**What is being asked:** Having found the line containing "down on $I$." in the data below, reproduce that line and each one after it to the end, exactly, and include nothing else.

====== Records to process

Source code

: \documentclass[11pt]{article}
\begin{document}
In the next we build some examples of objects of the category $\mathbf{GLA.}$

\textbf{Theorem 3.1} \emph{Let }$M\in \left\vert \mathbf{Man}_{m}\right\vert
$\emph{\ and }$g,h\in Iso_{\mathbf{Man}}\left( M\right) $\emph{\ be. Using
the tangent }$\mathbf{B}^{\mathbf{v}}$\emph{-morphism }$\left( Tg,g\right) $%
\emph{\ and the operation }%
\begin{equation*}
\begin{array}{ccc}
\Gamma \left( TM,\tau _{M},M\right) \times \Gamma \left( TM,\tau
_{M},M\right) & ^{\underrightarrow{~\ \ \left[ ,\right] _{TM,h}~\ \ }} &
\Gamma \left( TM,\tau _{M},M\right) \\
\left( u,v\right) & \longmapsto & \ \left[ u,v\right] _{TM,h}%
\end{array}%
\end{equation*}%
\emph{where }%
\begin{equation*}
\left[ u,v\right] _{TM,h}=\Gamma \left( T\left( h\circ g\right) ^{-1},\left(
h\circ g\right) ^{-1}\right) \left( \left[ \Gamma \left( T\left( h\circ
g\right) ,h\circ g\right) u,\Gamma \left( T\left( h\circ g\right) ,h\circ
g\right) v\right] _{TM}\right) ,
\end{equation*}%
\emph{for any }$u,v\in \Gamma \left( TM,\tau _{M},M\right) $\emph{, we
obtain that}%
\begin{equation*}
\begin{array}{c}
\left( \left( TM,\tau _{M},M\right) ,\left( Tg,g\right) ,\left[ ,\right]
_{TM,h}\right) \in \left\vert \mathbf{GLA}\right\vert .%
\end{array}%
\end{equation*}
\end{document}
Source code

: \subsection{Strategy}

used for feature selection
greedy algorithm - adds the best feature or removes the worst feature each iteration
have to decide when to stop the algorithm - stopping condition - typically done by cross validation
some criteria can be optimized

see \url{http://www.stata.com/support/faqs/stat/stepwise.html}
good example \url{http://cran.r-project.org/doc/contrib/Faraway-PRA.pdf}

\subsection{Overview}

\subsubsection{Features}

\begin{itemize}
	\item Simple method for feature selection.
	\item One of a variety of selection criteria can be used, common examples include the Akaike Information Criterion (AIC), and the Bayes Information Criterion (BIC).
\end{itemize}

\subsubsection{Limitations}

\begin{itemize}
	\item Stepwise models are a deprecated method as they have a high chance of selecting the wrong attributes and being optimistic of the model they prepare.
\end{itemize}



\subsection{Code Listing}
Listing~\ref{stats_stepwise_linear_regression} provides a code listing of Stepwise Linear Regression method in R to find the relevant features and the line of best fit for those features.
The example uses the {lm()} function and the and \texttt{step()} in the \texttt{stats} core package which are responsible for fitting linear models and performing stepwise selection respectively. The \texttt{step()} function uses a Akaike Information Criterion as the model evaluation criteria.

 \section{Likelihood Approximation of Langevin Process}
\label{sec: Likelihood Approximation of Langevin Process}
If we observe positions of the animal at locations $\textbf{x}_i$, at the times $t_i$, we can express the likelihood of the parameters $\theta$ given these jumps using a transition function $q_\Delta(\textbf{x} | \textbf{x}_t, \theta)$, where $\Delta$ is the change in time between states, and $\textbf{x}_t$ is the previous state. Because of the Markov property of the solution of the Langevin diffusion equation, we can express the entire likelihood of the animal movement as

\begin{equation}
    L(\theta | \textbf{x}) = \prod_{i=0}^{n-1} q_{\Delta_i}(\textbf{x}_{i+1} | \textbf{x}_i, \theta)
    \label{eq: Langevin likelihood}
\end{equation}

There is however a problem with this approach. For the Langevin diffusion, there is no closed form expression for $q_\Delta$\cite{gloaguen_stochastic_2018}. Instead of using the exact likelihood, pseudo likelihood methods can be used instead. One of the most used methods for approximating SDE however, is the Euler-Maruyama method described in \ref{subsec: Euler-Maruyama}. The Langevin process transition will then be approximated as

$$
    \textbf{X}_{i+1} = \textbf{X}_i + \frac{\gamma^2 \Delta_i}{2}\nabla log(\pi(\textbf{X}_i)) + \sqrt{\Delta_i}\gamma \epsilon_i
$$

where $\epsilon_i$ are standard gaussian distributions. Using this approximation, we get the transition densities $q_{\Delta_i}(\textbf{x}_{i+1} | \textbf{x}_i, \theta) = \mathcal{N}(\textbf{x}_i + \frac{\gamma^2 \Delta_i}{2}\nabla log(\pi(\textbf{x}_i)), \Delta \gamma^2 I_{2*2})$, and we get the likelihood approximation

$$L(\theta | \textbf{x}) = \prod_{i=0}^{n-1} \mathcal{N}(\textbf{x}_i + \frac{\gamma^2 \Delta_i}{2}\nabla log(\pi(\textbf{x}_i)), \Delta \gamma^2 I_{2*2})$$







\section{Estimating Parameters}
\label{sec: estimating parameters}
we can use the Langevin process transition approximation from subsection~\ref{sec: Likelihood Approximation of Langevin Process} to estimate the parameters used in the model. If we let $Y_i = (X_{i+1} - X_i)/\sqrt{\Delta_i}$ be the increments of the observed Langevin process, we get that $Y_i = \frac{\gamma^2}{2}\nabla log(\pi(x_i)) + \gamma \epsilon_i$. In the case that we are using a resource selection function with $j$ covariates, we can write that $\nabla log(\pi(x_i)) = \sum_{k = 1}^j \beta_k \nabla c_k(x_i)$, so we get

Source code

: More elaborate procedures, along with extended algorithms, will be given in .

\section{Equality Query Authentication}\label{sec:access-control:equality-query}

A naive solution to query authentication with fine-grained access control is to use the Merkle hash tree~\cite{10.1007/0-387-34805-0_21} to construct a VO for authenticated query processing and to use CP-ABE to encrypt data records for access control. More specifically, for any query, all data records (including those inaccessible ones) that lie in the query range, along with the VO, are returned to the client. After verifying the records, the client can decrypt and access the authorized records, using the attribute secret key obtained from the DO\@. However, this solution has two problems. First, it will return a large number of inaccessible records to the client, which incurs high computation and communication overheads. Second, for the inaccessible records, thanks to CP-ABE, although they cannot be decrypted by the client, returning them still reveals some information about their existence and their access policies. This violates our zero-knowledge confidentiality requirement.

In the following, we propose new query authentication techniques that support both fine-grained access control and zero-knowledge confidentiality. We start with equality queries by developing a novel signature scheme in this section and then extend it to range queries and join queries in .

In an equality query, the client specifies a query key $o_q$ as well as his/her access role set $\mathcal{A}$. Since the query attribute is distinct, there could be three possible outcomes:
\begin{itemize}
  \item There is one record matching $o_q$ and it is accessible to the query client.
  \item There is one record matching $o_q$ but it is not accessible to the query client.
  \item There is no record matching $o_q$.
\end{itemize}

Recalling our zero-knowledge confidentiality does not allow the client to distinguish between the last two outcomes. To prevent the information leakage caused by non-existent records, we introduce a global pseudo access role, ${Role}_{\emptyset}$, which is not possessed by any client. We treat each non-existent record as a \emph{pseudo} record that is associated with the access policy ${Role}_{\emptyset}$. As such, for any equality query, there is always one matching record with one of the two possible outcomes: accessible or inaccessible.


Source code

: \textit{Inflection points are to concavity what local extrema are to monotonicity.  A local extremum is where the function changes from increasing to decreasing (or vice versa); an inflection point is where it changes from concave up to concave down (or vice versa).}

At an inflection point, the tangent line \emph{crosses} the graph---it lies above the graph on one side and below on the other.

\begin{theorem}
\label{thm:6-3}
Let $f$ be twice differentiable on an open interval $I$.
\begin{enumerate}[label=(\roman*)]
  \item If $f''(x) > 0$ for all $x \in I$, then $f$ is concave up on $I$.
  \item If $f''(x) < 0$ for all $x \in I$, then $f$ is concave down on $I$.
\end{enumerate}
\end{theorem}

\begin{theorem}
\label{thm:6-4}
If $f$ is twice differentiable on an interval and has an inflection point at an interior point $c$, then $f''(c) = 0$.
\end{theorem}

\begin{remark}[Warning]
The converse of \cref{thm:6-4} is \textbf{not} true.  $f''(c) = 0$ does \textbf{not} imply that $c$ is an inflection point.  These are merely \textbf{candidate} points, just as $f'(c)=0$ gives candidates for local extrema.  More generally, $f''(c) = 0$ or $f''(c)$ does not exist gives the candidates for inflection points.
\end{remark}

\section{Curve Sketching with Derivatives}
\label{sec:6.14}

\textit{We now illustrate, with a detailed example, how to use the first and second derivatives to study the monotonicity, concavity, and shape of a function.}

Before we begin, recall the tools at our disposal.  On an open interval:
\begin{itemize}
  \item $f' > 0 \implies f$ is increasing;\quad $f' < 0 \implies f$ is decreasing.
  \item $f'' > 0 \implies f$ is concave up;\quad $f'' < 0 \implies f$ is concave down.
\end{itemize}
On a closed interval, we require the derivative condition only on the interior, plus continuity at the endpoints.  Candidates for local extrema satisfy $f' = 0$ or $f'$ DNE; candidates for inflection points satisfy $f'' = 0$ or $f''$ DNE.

============

**Exercise response:**
  \item If $f''(x) < 0$ for all $x \in I$, then $f$ is concave down on $I$.
\end{enumerate}
\end{theorem}

\begin{theorem}
\label{thm:6-4}
If $f$ is twice differentiable on an interval and has an inflection point at an interior point $c$, then $f''(c) = 0$.
\end{theorem}

\begin{remark}[Warning]
The converse of \cref{thm:6-4} is \textbf{not} true.  $f''(c) = 0$ does \textbf{not} imply that $c$ is an inflection point.  These are merely \textbf{candidate} points, just as $f'(c)=0$ gives candidates for local extrema.  More generally, $f''(c) = 0$ or $f''(c)$ does not exist gives the candidates for inflection points.
\end{remark}

\section{Curve Sketching with Derivatives}
\label{sec:6.14}

\textit{We now illustrate, with a detailed example, how to use the first and second derivatives to study the monotonicity, concavity, and shape of a function.}

Before we begin, recall the tools at our disposal.  On an open interval:
\begin{itemize}
  \item $f' > 0 \implies f$ is increasing;\quad $f' < 0 \implies f$ is decreasing.
  \item $f'' > 0 \implies f$ is concave up;\quad $f'' < 0 \implies f$ is concave down.
\end{itemize}
On a closed interval, we require the derivative condition only on the interior, plus continuity at the endpoints.  Candidates for local extrema satisfy $f' = 0$ or $f'$ DNE; candidates for inflection points satisfy $f'' = 0$ or $f''$ DNE.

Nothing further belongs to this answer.